Karisma expands in Ja
TOURISM MINISTER Edmund Bartlett and Prime Minister Andrew Holness last Friday joined executives of Mexico-based Karisma Hotels and Resorts to break ground for a US$1-billion, 4,800room resort property in Llandovery, St Ann.
But it all began in March 2010 when Bartlett and Chairman of the Jamaica Tourist Board, John Lynch, met board members of Touristik Union International (TUI) Group, who were in partnership with Karisma during their scouting expedition for prospective investment areas in the Caribbean. At that initial meeting, talks centred around Karisma’s interests in investing in Jamaica.
TUI is the world’s leading tourism group, comprising tour operators, some 1,600 travel agencies and leading online portals, six airlines, 150 aircraft, 400 hotels, and 18 cruise liners in all major holiday destinations worldwide, basically covering the entire tourism value chain under one roof.
“The executives from Karisma later came and held further discussions with us, following which their board of directors also held their first meeting at Round Hill and they outlined their plans to expand in the Jamaican market. Following the JLP’s loss of the 2011 election, the talks continued under the Portia Simpson
Miller administration and the land was purchased in Llandovery (St Ann) for the resort,” Bartlett explains.
SECURE INVESTMENT
Addressing the ground-breaking ceremony, Prime Minister Holness assured the developers of the proposed Sugarcane Bay Resort that their investment is secure from a legal and financial perspective, given Jamaica’s track record of both its legal framework and the economic policy which have withstood many challenges.
“Fiscal discipline is now an established policy in Jamaica, regardless of who forms the Government. You can rest assured that your investment here will not be at the mercy of a whimsical tax policy or other forms of regulations that could deplete or ruin your business,” Holness said.
The project stalled, but when Bartlett was named tourism minister in 2016, he reopened the discussions, thus bringing the investors back on track as one of the ministry’s ‘shovel-ready’ projects. He hails this as the largest investment ever seen in the sector, noting that construction will begin this year.

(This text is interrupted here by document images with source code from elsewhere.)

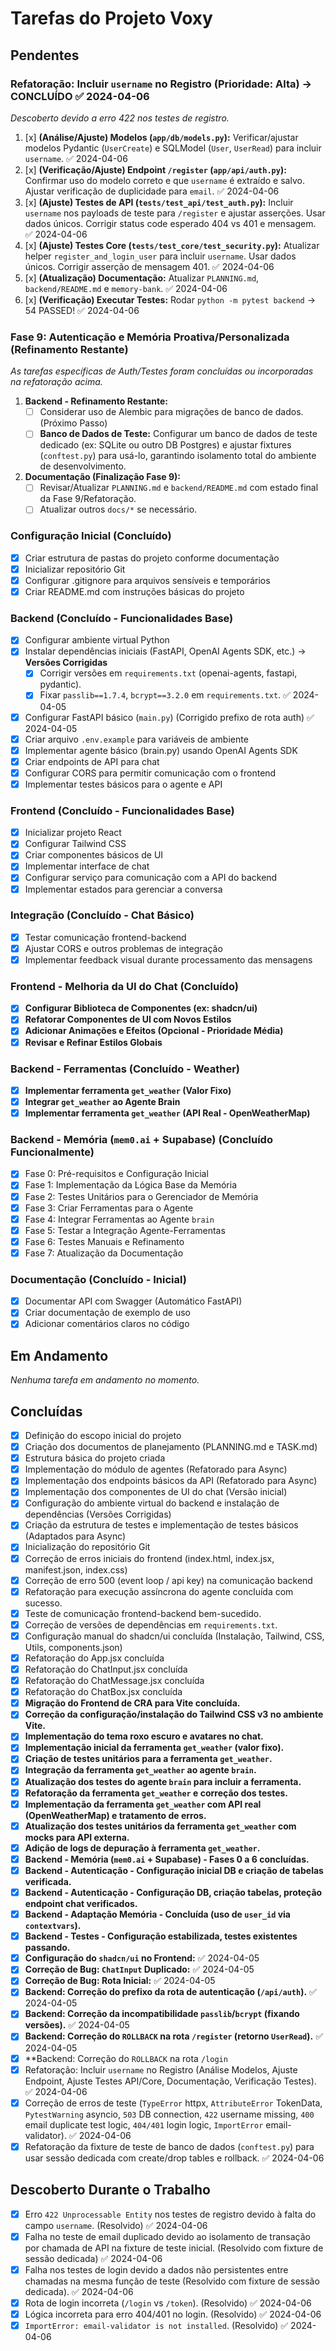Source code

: # Tarefas do Projeto Voxy

## Pendentes

### **Refatoração: Incluir `username` no Registro (Prioridade: Alta) -> CONCLUÍDO** ✅ 2024-04-06
*Descoberto devido a erro 422 nos testes de registro.*
1.  [x] **(Análise/Ajuste) Modelos (`app/db/models.py`):** Verificar/ajustar modelos Pydantic (`UserCreate`) e SQLModel (`User`, `UserRead`) para incluir `username`. ✅ 2024-04-06
2.  [x] **(Verificação/Ajuste) Endpoint `/register` (`app/api/auth.py`):** Confirmar uso do modelo correto e que `username` é extraído e salvo. Ajustar verificação de duplicidade para `email`. ✅ 2024-04-06
3.  [x] **(Ajuste) Testes de API (`tests/test_api/test_auth.py`):** Incluir `username` nos payloads de teste para `/register` e ajustar asserções. Usar dados únicos. Corrigir status code esperado 404 vs 401 e mensagem. ✅ 2024-04-06
4.  [x] **(Ajuste) Testes Core (`tests/test_core/test_security.py`):** Atualizar helper `register_and_login_user` para incluir `username`. Usar dados únicos. Corrigir asserção de mensagem 401. ✅ 2024-04-06
5.  [x] **(Atualização) Documentação:** Atualizar `PLANNING.md`, `backend/README.md` e `memory-bank`. ✅ 2024-04-06
6.  [x] **(Verificação) Executar Testes:** Rodar `python -m pytest backend` -> 54 PASSED! ✅ 2024-04-06

### **Fase 9: Autenticação e Memória Proativa/Personalizada (Refinamento Restante)**
*As tarefas específicas de Auth/Testes foram concluídas ou incorporadas na refatoração acima.*

1.  **Backend - Refinamento Restante:**
    *   [ ] Considerar uso de Alembic para migrações de banco de dados. (Próximo Passo)
    *   [ ] **Banco de Dados de Teste:** Configurar um banco de dados de teste dedicado (ex: SQLite ou outro DB Postgres) e ajustar fixtures (`conftest.py`) para usá-lo, garantindo isolamento total do ambiente de desenvolvimento.
2.  **Documentação (Finalização Fase 9):**
    *   [ ] Revisar/Atualizar `PLANNING.md` e `backend/README.md` com estado final da Fase 9/Refatoração.
    *   [ ] Atualizar outros `docs/*` se necessário.

### Configuração Inicial (Concluído)
- [x] Criar estrutura de pastas do projeto conforme documentação
- [x] Inicializar repositório Git
- [x] Configurar .gitignore para arquivos sensíveis e temporários
- [x] Criar README.md com instruções básicas do projeto

### Backend (Concluído - Funcionalidades Base)
- [x] Configurar ambiente virtual Python
- [x] Instalar dependências iniciais (FastAPI, OpenAI Agents SDK, etc.) -> **Versões Corrigidas**
    - [x] Corrigir versões em `requirements.txt` (openai-agents, fastapi, pydantic).
    - [x] Fixar `passlib==1.7.4`, `bcrypt==3.2.0` em `requirements.txt`. ✅ 2024-04-05
- [x] Configurar FastAPI básico (`main.py`) (Corrigido prefixo de rota auth) ✅ 2024-04-05
- [x] Criar arquivo `.env.example` para variáveis de ambiente
- [x] Implementar agente básico (brain.py) usando OpenAI Agents SDK
- [x] Criar endpoints de API para chat
- [x] Configurar CORS para permitir comunicação com o frontend
- [x] Implementar testes básicos para o agente e API

### Frontend (Concluído - Funcionalidades Base)
- [x] Inicializar projeto React
- [x] Configurar Tailwind CSS
- [x] Criar componentes básicos de UI
- [x] Implementar interface de chat
- [x] Configurar serviço para comunicação com a API do backend
- [x] Implementar estados para gerenciar a conversa

### Integração (Concluído - Chat Básico)
- [x] Testar comunicação frontend-backend
- [x] Ajustar CORS e outros problemas de integração
- [x] Implementar feedback visual durante processamento das mensagens

### Frontend - Melhoria da UI do Chat (Concluído)
- [x] **Configurar Biblioteca de Componentes (ex: shadcn/ui)**
- [x] **Refatorar Componentes de UI com Novos Estilos**
- [x] **Adicionar Animações e Efeitos (Opcional - Prioridade Média)**
- [x] **Revisar e Refinar Estilos Globais**

### Backend - Ferramentas (Concluído - Weather)
- [x] **Implementar ferramenta `get_weather` (Valor Fixo)**
- [x] **Integrar `get_weather` ao Agente Brain**
- [x] **Implementar ferramenta `get_weather` (API Real - OpenWeatherMap)**

### **Backend - Memória (`mem0.ai` + Supabase) (Concluído Funcionalmente)**
*   [x] Fase 0: Pré-requisitos e Configuração Inicial
*   [x] Fase 1: Implementação da Lógica Base da Memória
*   [x] Fase 2: Testes Unitários para o Gerenciador de Memória
*   [x] Fase 3: Criar Ferramentas para o Agente
*   [x] Fase 4: Integrar Ferramentas ao Agente `brain`
*   [x] Fase 5: Testar a Integração Agente-Ferramentas
*   [x] Fase 6: Testes Manuais e Refinamento
*   [x] Fase 7: Atualização da Documentação

### Documentação (Concluído - Inicial)
- [x] Documentar API com Swagger (Automático FastAPI)
- [x] Criar documentação de exemplo de uso
- [x] Adicionar comentários claros no código

## Em Andamento
*Nenhuma tarefa em andamento no momento.*

## Concluídas
- [x] Definição do escopo inicial do projeto
- [x] Criação dos documentos de planejamento (PLANNING.md e TASK.md)
- [x] Estrutura básica do projeto criada
- [x] Implementação do módulo de agentes (Refatorado para Async)
- [x] Implementação dos endpoints básicos da API (Refatorado para Async)
- [x] Implementação dos componentes de UI do chat (Versão inicial)
- [x] Configuração do ambiente virtual do backend e instalação de dependências (Versões Corrigidas)
- [x] Criação da estrutura de testes e implementação de testes básicos (Adaptados para Async)
- [x] Inicialização do repositório Git
- [x] Correção de erros iniciais do frontend (index.html, index.jsx, manifest.json, index.css)
- [x] Correção de erro 500 (event loop / api key) na comunicação backend
- [x] Refatoração para execução assíncrona do agente concluída com sucesso.
- [x] Teste de comunicação frontend-backend bem-sucedido.
- [x] Correção de versões de dependências em `requirements.txt`.
- [x] Configuração manual do shadcn/ui concluída (Instalação, Tailwind, CSS, Utils, components.json)
- [x] Refatoração do App.jsx concluída
- [x] Refatoração do ChatInput.jsx concluída
- [x] Refatoração do ChatMessage.jsx concluída
- [x] Refatoração do ChatBox.jsx concluída
- [x] **Migração do Frontend de CRA para Vite concluída.**
- [x] **Correção da configuração/instalação do Tailwind CSS v3 no ambiente Vite.**
- [x] **Implementação do tema roxo escuro e avatares no chat.**
- [x] **Implementação inicial da ferramenta `get_weather` (valor fixo).**
- [x] **Criação de testes unitários para a ferramenta `get_weather`.**
- [x] **Integração da ferramenta `get_weather` ao agente `brain`.**
- [x] **Atualização dos testes do agente `brain` para incluir a ferramenta.**
- [x] **Refatoração da ferramenta `get_weather` e correção dos testes.**
- [x] **Implementação da ferramenta `get_weather` com API real (OpenWeatherMap) e tratamento de erros.**
- [x] **Atualização dos testes unitários da ferramenta `get_weather` com mocks para API externa.**
- [x] **Adição de logs de depuração à ferramenta `get_weather`.**
- [x] **Backend - Memória (`mem0.ai` + Supabase) - Fases 0 a 6 concluídas.**
- [x] **Backend - Autenticação - Configuração inicial DB e criação de tabelas verificada.**
- [x] **Backend - Autenticação - Configuração DB, criação tabelas, proteção endpoint chat verificados.**
- [x] **Backend - Adaptação Memória - Concluída (uso de `user_id` via `contextvars`).**
- [x] **Backend - Testes - Configuração estabilizada, testes existentes passando.**
- [x] **Configuração do `shadcn/ui` no Frontend:** ✅ 2024-04-05
- [x] **Correção de Bug: `ChatInput` Duplicado:** ✅ 2024-04-05
- [x] **Correção de Bug: Rota Inicial:** ✅ 2024-04-05
- [x] **Backend: Correção do prefixo da rota de autenticação (`/api/auth`).** ✅ 2024-04-05
- [x] **Backend: Correção da incompatibilidade `passlib`/`bcrypt` (fixando versões).** ✅ 2024-04-05
- [x] **Backend: Correção do `ROLLBACK` na rota `/register` (retorno `UserRead`).** ✅ 2024-04-05
- [x] **Backend: Correção do `ROLLBACK` na rota `/login`
- [x] Refatoração: Incluir `username` no Registro (Análise Modelos, Ajuste Endpoint, Ajuste Testes API/Core, Documentação, Verificação Testes). ✅ 2024-04-06
- [x] Correção de erros de teste (`TypeError` httpx, `AttributeError` TokenData, `PytestWarning` asyncio, `503` DB connection, `422` username missing, `400` email duplicate test logic, `404/401` login logic, `ImportError` email-validator). ✅ 2024-04-06
- [x] Refatoração da fixture de teste de banco de dados (`conftest.py`) para usar sessão dedicada com create/drop tables e rollback. ✅ 2024-04-06

## Descoberto Durante o Trabalho
*   [x] Erro `422 Unprocessable Entity` nos testes de registro devido à falta do campo `username`. (Resolvido) ✅ 2024-04-06
*   [x] Falha no teste de email duplicado devido ao isolamento de transação por chamada de API na fixture de teste inicial. (Resolvido com fixture de sessão dedicada) ✅ 2024-04-06
*   [x] Falha nos testes de login devido a dados não persistentes entre chamadas na mesma função de teste (Resolvido com fixture de sessão dedicada). ✅ 2024-04-06
*   [x] Rota de login incorreta (`/login` vs `/token`). (Resolvido) ✅ 2024-04-06
*   [x] Lógica incorreta para erro 404/401 no login. (Resolvido) ✅ 2024-04-06
*   [x] `ImportError: email-validator is not installed`. (Resolvido) ✅ 2024-04-06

The minister said there were several hurdles to the present, but he is looking forward to the series of hotels and that these 4,800 rooms will keep Jamaica on track to securing 15,000 rooms by 2021. The hotels will be under the Sugarcane Bay Resorts design covering several resort brands, including Nikelodian, Generations, El Dorado, Azul and Sensatori.
‘Fiscal discipline is now an established policy in Jamaica, regardless of who forms the Government. You can rest assured that your investment here will not be at the mercy of a whimsical tax policy or other forms of regulations that could deplete or ruin your business.’